ACTIVITY: Down to the last line, reproduce the data that follows, but skip the pictures.

----

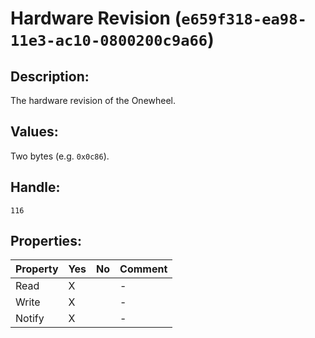 # Hardware Revision (`e659f318-ea98-11e3-ac10-0800200c9a66`)

## Description:
The hardware revision of the Onewheel.

## Values:
Two bytes (e.g. `0x0c86`).

## Handle:
`116`

## Properties:
| Property | Yes | No | Comment |
|----------|-----|----| ------- |
| Read     |  X  |    |    -    |
| Write    |  X  |    |    -    |
| Notify   |  X  |    |    -    |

----

RESULT:
 # Hardware Revision (`e659f318-ea98-11e3-ac10-0800200c9a66`)

## Description:
The hardware revision of the Onewheel.

## Values:
Two bytes (e.g. `0x0c86`).

## Handle:
`116`

## Properties:
| Property | Yes | No | Comment |
|----------|-----|----| ------- |
| Read     |  X  |    |    -    |
| Write    |  X  |    |    -    |
| Notify   |  X  |    |    -    |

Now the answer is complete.